By Sam Foster
The other day, Mike Huckabee accused Rove of being an elitist, limo-Republican and then asserted that he an O'Donnell were really two peas in a pod when it comes to elitist scorn. Today at Powerline, Paul Mirengoff made a foolish defense for Karl Rove over Huckabee's claim:
"O'Donnell. Huckabee says that he too was the victim of the such elitism when he ran for president. In Huckabee's view, both he and O'Donnell suffer because they "didn't go to the right school and [attend] the proper cocktail parties on the D.C. social circuit."
This expression of self-pity is beyond stupid. Karl Rove and other mainstays of the "Republican establishment" are unreservedly supporting candidates all over the country who haven't attended any D.C. cocktail parties. What schools they went to, I cannot say and neither, I'm sure, can Rove…
.. But Huckabee's attack on Rove shouldn't be understood as a serious argument. Like most of what Huckabee says, it is better understood as a means of advancing his interests - in this case, his interest in currying favor with the Tea Party movement in advance of a possible (and I would think probable) run for the presidency."
Dan Riehl points out:
h/t Instapundit. While I'm no fan of Huckabee, he's closer to the truth here, than is Powerline's resident lobbyist Mirengoff - who continues to dump on O'Donnell, more than Huckabee, in the post. But Powerline's real problem is that the only two serious ads on site, that cost serious dollars, are a full banner and large box ad with the same disclaimer: "Paid for by American Crossroads." While legitimate and I'm a big fan of blog advertising, in this case, that may be the most instructive bit of information here. Fairly, or not, they undermine Mirengoff's screed in defense of Rove. And neither Rove, nor Powerline, were truly there as more conservative elements of the Right began to surface and succeed. And that's a fair point to make given Mirengoff's flacking for Rove, while echoing him on O'Donnell and, in effect, being paid to do it.
Dan, if you don't mind, I'd like to take your valid criticisms of Mirengoff and go a bit further with it, because he's actually wrong about both Rove and Huckabee.
First of all, Karl Rove is NOT Jim DeMint. Mirengoff incorrectly states that Rove is "unreservedly supporting candidates all across the country," but this so called unreservedness seems not to extend to "all," as evidenced by O'Donnell, who Rove lambasted after she was already declared the primary winner. The reason, Mirengoff states, is that he and supposedly Rove, support the "electable" candidates.

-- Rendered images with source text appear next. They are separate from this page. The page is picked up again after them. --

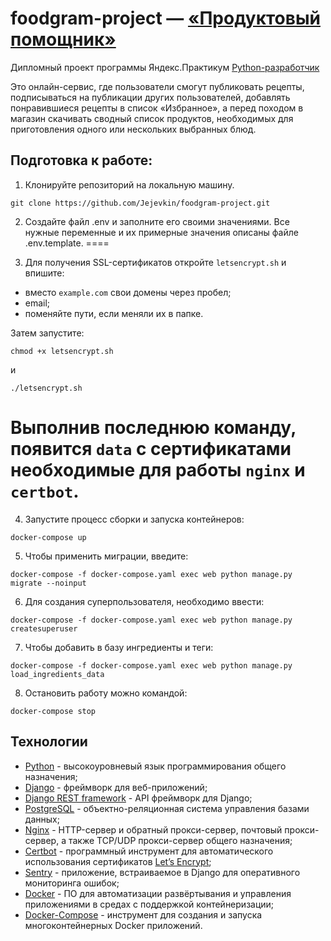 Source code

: 
# foodgram-project — [«Продуктовый помощник»](https://foodgram-project.site/)

Дипломный проект программы Яндекс.Практикум [Python-разработчик](https://praktikum.yandex.ru/backend-developer/)

Это онлайн-сервис, где пользователи смогут публиковать рецепты, подписываться на публикации других пользователей, добавлять понравившиеся рецепты в список «Избранное», а перед походом в магазин скачивать сводный список продуктов, необходимых для приготовления одного или нескольких выбранных блюд.

## Подготовка к работе:

1. Клонируйте репозиторий на локальную машину.
  ```
  git clone https://github.com/Jejevkin/foodgram-project.git
  ```
2. Создайте файл .env и заполните его своими значениями. Все нужные переменные и их примерные значения описаны файле .env.template.
====

3. Для получения SSL-сертификатов откройте `letsencrypt.sh` и впишите:

  - вместо `example.com` свои домены через пробел;
  - email;
  - поменяйте пути, если меняли их в папке.

  Затем запустите:
  ```
  chmod +x letsencrypt.sh
  ```
  и 
  ```
  ./letsencrypt.sh
  ```
  Выполнив последнюю команду, появится `data` с сертификатами необходимые для работы `nginx` и `certbot`.
  ====

4. Запустите процесс сборки и запуска контейнеров:
  ```
  docker-compose up
  ```
5. Чтобы применить миграции, введите:
  ```
  docker-compose -f docker-compose.yaml exec web python manage.py migrate --noinput
  ```
6. Для создания суперпользователя, необходимо ввести:
  ```
  docker-compose -f docker-compose.yaml exec web python manage.py createsuperuser
  ```
7. Чтобы добавить в базу ингредиенты и теги:
  ```
  docker-compose -f docker-compose.yaml exec web python manage.py load_ingredients_data
  ```
8. Остановить работу можно командой:
  ```
  docker-compose stop
  ```

## Технологии
* [Python](https://www.python.org/) - высокоуровневый язык программирования общего назначения;
* [Django](https://www.djangoproject.com/) - фреймворк для веб-приложений;
* [Django REST framework](https://www.django-rest-framework.org/) - API фреймворк для Django;
* [PostgreSQL](https://www.postgresql.org/) - объектно-реляционная система управления базами данных;
* [Nginx](https://nginx.org/) - HTTP-сервер и обратный прокси-сервер, почтовый прокси-сервер, а также TCP/UDP прокси-сервер общего назначения;
* [Certbot](https://certbot.eff.org/) - программный инструмент для автоматического использования сертификатов [Let’s Encrypt](https://letsencrypt.org/);
* [Sentry](https://sentry.io/) - приложение, встраиваемое в Django для оперативного мониторинга ошибок;
* [Docker](https://www.docker.com/) - ПО для автоматизации развёртывания и управления приложениями в средах с поддержкой контейнеризации;
* [Docker-Compose](https://docs.docker.com/compose/) - инструмент для создания и запуска многоконтейнерных Docker приложений. 
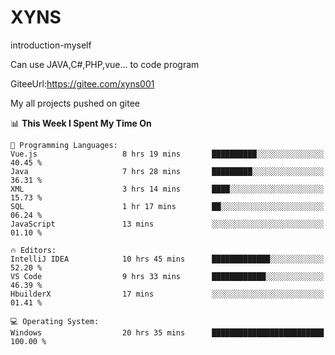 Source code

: # XYNS
introduction-myself

Can use JAVA,C#,PHP,vue... to code program

GiteeUrl:https://gitee.com/xyns001

My all projects pushed on gitee

<!--START_SECTION:waka-->
📊 **This Week I Spent My Time On** 

```text
💬 Programming Languages: 
Vue.js                   8 hrs 19 mins       ██████████░░░░░░░░░░░░░░░   40.45 % 
Java                     7 hrs 28 mins       █████████░░░░░░░░░░░░░░░░   36.31 % 
XML                      3 hrs 14 mins       ████░░░░░░░░░░░░░░░░░░░░░   15.73 % 
SQL                      1 hr 17 mins        ██░░░░░░░░░░░░░░░░░░░░░░░   06.24 % 
JavaScript               13 mins             ░░░░░░░░░░░░░░░░░░░░░░░░░   01.10 % 

🔥 Editors: 
IntelliJ IDEA            10 hrs 45 mins      █████████████░░░░░░░░░░░░   52.20 % 
VS Code                  9 hrs 33 mins       ████████████░░░░░░░░░░░░░   46.39 % 
HbuilderX                17 mins             ░░░░░░░░░░░░░░░░░░░░░░░░░   01.41 % 

💻 Operating System: 
Windows                  20 hrs 35 mins      █████████████████████████   100.00 % 
```


<!--END_SECTION:waka-->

The paradox escapes Mirengoff, so I'll point it out for him; a majority of DE Republicans think that O'Donnell is electable, which is why she is the Republican candidate for Senate in September and not Mike Castle. So the question that seems to escape Mirengoff is: who are these Republicans outside of DE who are busy calling their choice candidate unelectable and why? The answer is Mirengoff and Karl Rove, but the answer that is more important is, why? Why should we listen to Rove, or Mirengoff, and what makes their opinions more valid than the majority of voters of DE? Why Mirengoff, do you think you know better than the DE voters and please take a second thought about what elitism means?
Second, Mike Huckabee is a big spending, bleeding heart, philosopher-king-like Obama wannabe. However, he's no political fool either. He is wise to step up early into role of anti-Republican, because if the Republican's take the house in 2010, the 2012 battle will be about the congressional soul of the Republican Party. With Democrats left to lick their wounds, all that Tea Party energy is going to be on a new mission and that mission will be cleaning the clock of the Republican leadership.

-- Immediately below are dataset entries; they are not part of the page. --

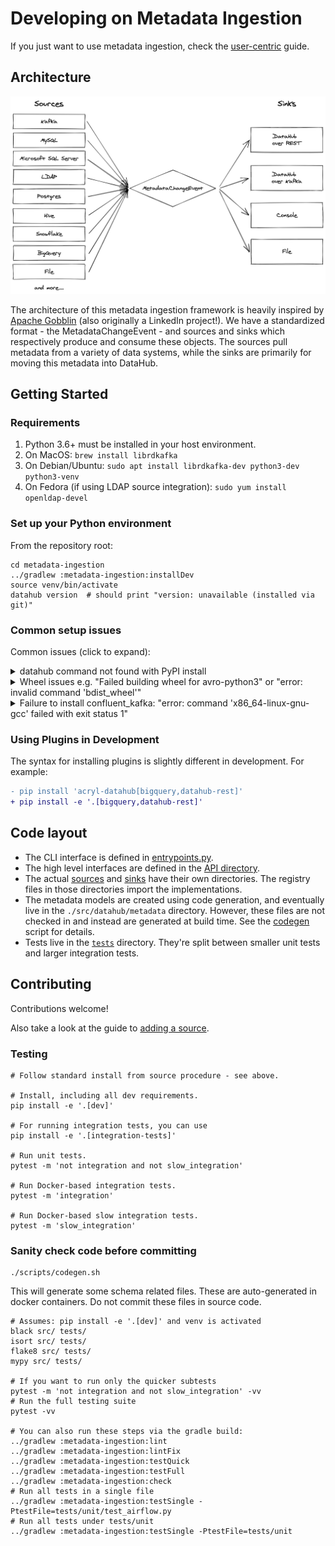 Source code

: # Developing on Metadata Ingestion

If you just want to use metadata ingestion, check the [user-centric](./README.md) guide.

## Architecture

![metadata ingestion framework layout](../docs/imgs/datahub-metadata-ingestion-framework.png)

The architecture of this metadata ingestion framework is heavily inspired by [Apache Gobblin](https://gobblin.apache.org/) (also originally a LinkedIn project!). We have a standardized format - the MetadataChangeEvent - and sources and sinks which respectively produce and consume these objects. The sources pull metadata from a variety of data systems, while the sinks are primarily for moving this metadata into DataHub.

## Getting Started

### Requirements

1. Python 3.6+ must be installed in your host environment.
2. On MacOS: `brew install librdkafka`
3. On Debian/Ubuntu: `sudo apt install librdkafka-dev python3-dev python3-venv`
4. On Fedora (if using LDAP source integration): `sudo yum install openldap-devel`

### Set up your Python environment

From the repository root: 

```shell
cd metadata-ingestion
../gradlew :metadata-ingestion:installDev
source venv/bin/activate
datahub version  # should print "version: unavailable (installed via git)"
```

### Common setup issues

Common issues (click to expand):

<details>
  <summary>datahub command not found with PyPI install</summary>

If you've already run the pip install, but running `datahub` in your command line doesn't work, then there is likely an issue with your PATH setup and Python.

The easiest way to circumvent this is to install and run via Python, and use `python3 -m datahub` in place of `datahub`.

```shell
python3 -m pip install --upgrade acryl-datahub
python3 -m datahub --help
```

</details>

<details>
  <summary>Wheel issues e.g. "Failed building wheel for avro-python3" or "error: invalid command 'bdist_wheel'"</summary>

This means Python's `wheel` is not installed. Try running the following commands and then retry.

```shell
pip install --upgrade pip wheel setuptools
pip cache purge
```

</details>

<details>
  <summary>Failure to install confluent_kafka: "error: command 'x86_64-linux-gnu-gcc' failed with exit status 1"</summary>

This sometimes happens if there's a version mismatch between the Kafka's C library and the Python wrapper library. Try running `pip install confluent_kafka==1.5.0` and then retrying.

</details>

### Using Plugins in Development

The syntax for installing plugins is slightly different in development. For example:

```diff
- pip install 'acryl-datahub[bigquery,datahub-rest]'
+ pip install -e '.[bigquery,datahub-rest]'
```

## Code layout

- The CLI interface is defined in [entrypoints.py](./src/datahub/entrypoints.py).
- The high level interfaces are defined in the [API directory](./src/datahub/ingestion/api).
- The actual [sources](./src/datahub/ingestion/source) and [sinks](./src/datahub/ingestion/sink) have their own directories. The registry files in those directories import the implementations.
- The metadata models are created using code generation, and eventually live in the `./src/datahub/metadata` directory. However, these files are not checked in and instead are generated at build time. See the [codegen](./scripts/codegen.sh) script for details.
- Tests live in the [`tests`](./tests) directory. They're split between smaller unit tests and larger integration tests.

## Contributing

Contributions welcome!

Also take a look at the guide to [adding a source](./adding-source.md).

### Testing

```shell
# Follow standard install from source procedure - see above.

# Install, including all dev requirements.
pip install -e '.[dev]'

# For running integration tests, you can use 
pip install -e '.[integration-tests]'

# Run unit tests.
pytest -m 'not integration and not slow_integration'

# Run Docker-based integration tests.
pytest -m 'integration'

# Run Docker-based slow integration tests.
pytest -m 'slow_integration'
```

### Sanity check code before committing

```shell
./scripts/codegen.sh
```

This will generate some schema related files. These are auto-generated in docker containers. Do not commit these files in source code.


```shell
# Assumes: pip install -e '.[dev]' and venv is activated
black src/ tests/
isort src/ tests/
flake8 src/ tests/
mypy src/ tests/

# If you want to run only the quicker subtests
pytest -m 'not integration and not slow_integration' -vv
# Run the full testing suite
pytest -vv

# You can also run these steps via the gradle build:
../gradlew :metadata-ingestion:lint
../gradlew :metadata-ingestion:lintFix
../gradlew :metadata-ingestion:testQuick
../gradlew :metadata-ingestion:testFull
../gradlew :metadata-ingestion:check
# Run all tests in a single file
../gradlew :metadata-ingestion:testSingle -PtestFile=tests/unit/test_airflow.py
# Run all tests under tests/unit
../gradlew :metadata-ingestion:testSingle -PtestFile=tests/unit
```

It might sound ridiculous that anyone would embrace Huckabee as a Republican reformer, but still, it's hard to believe that being first to the party isn't going to pay some dividends and besides, Huckabee is so low in the minds of true blood conservatives, his stock can only go up from here. Huckabee's conservative populism may sound like a strategy of desperation, but that's all he has left and it's the best shot he's got.